2025-04-04T12:11:19.173Z - Connection closed

1 Like

Hi, I have Same probelme here. any clues thanks

Hi. I have a problem.

asterisk@VM-9d8a061d-0352-4e8a-97c3-2e541c08a880:/asterisk_to_openai_rt$ nodejs asterisk_to_openai_rt.js
[
‘This API is using a deprecated version of Swagger!
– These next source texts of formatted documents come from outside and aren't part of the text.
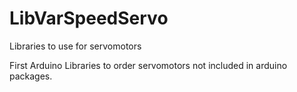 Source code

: # LibVarSpeedServo
Libraries to use for servomotors

First Arduino Libraries to order servomotors not included in arduino packages.


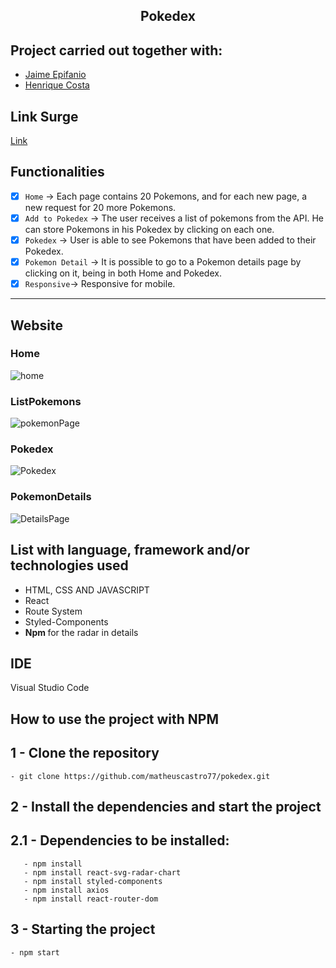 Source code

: <h2 align="center"> 
	Pokedex
</h2>

## Project carried out together with:
<ul>
	<li><a href='https://www.linkedin.com/in/jaime-epifanio/'> Jaime Epifanio </a></li>
	<li><a href='https://www.linkedin.com/in/heinrickcostta/'> Henrique Costa </a></li>
</ul>

## Link Surge
[Link](fallacious-development.surge.sh/)

## Functionalities

- [x] `Home` → Each page contains 20 Pokemons, and for each new page, a new request for 20 more Pokemons. 
- [x] `Add to Pokedex` → The user receives a list of pokemons from the API. He can store Pokemons in his Pokedex by clicking on each one.
- [x] `Pokedex` → User is able to see Pokemons that have been added to their Pokedex. 
- [x] `Pokemon Detail` → It is possible to go to a Pokemon details page by clicking on it, being in both Home and Pokedex.
- [x] `Responsive`→ Responsive for mobile.

---
## Website
### Home
![home](https://user-images.githubusercontent.com/94663972/158402424-43469ade-f3fc-404e-bd73-3452fa7e8a05.png)
### ListPokemons
![pokemonPage](https://user-images.githubusercontent.com/94663972/158402432-820467bc-436f-437a-9d27-acb934b309ce.png)
### Pokedex
![Pokedex](https://user-images.githubusercontent.com/94663972/158402440-5b9b25e8-c00f-4044-997d-18d39faff12b.png)
### PokemonDetails
![DetailsPage](https://user-images.githubusercontent.com/94663972/158402436-0de47fc3-cf07-41e6-bf43-7e38b1f028f9.png)

## List with language, framework and/or technologies used
<ul>
	<li>HTML, CSS AND JAVASCRIPT</li>
	<li>React</li>
	<li>Route System</li>
	<li>Styled-Components</li>
	<li> <b> Npm </b>  for the radar in details</li>
</ul>
 
## IDE

Visual Studio Code

## How to use the project with NPM

## 1 - Clone the repository
	- git clone https://github.com/matheuscastro77/pokedex.git
## 2 - Install the dependencies and start the project

## 2.1 - Dependencies to be installed:
       - npm install
       - npm install react-svg-radar-chart
       - npm install styled-components
       - npm install axios
       - npm install react-router-dom
      
## 3 - Starting the project
	- npm start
Please see Home · swagger-api/swagger-core Wiki · GitHub for more info’
]
N/A | 2025-04-06T19:22:35.191Z [INFO] Connected to ARI at http://127.0.0.1:8088
N/A | 2025-04-06T19:22:35.204Z [INFO] ARI application “stasis_app” started
N/A | 2025-04-06T19:22:35.210Z [INFO] RTP Receiver listening on 127.0.0.1:12000
N/A | 2025-04-06T19:22:40.171Z [INFO] StasisStart event received for channel 1743967360.75, name: PJSIP/4000-00000030
N/A | 2025-04-06T19:22:40.171Z [INFO] SIP channel started: 1743967360.75
N/A | 2025-04-06T19:22:40.178Z [ERROR] Error in SIP channel 1743967360.75: {
“message”: “Write access denied”
}
N/A | 2025-04-06T19:22:42.004Z [INFO] Channel ended: 1743967360.75
N/A | 2025-04-06T19:28:43.739Z [INFO] StasisStart event received for channel 1743967723.80, name: PJSIP/4000-00000033
N/A | 2025-04-06T19:28:43.739Z [INFO] SIP channel started: 1743967723.80
N/A | 2025-04-06T19:28:43.742Z [ERROR] Error in SIP channel 1743967723.80: {
“message”: “Write access denied”
}
N/A | 2025-04-06T19:28:57.793Z [INFO] Channel ended: 1743967723.80

I have same issue, no errors and no audio either. Anyone figured what was issue ? Or any solutions to try

Did you find any solution to this issue?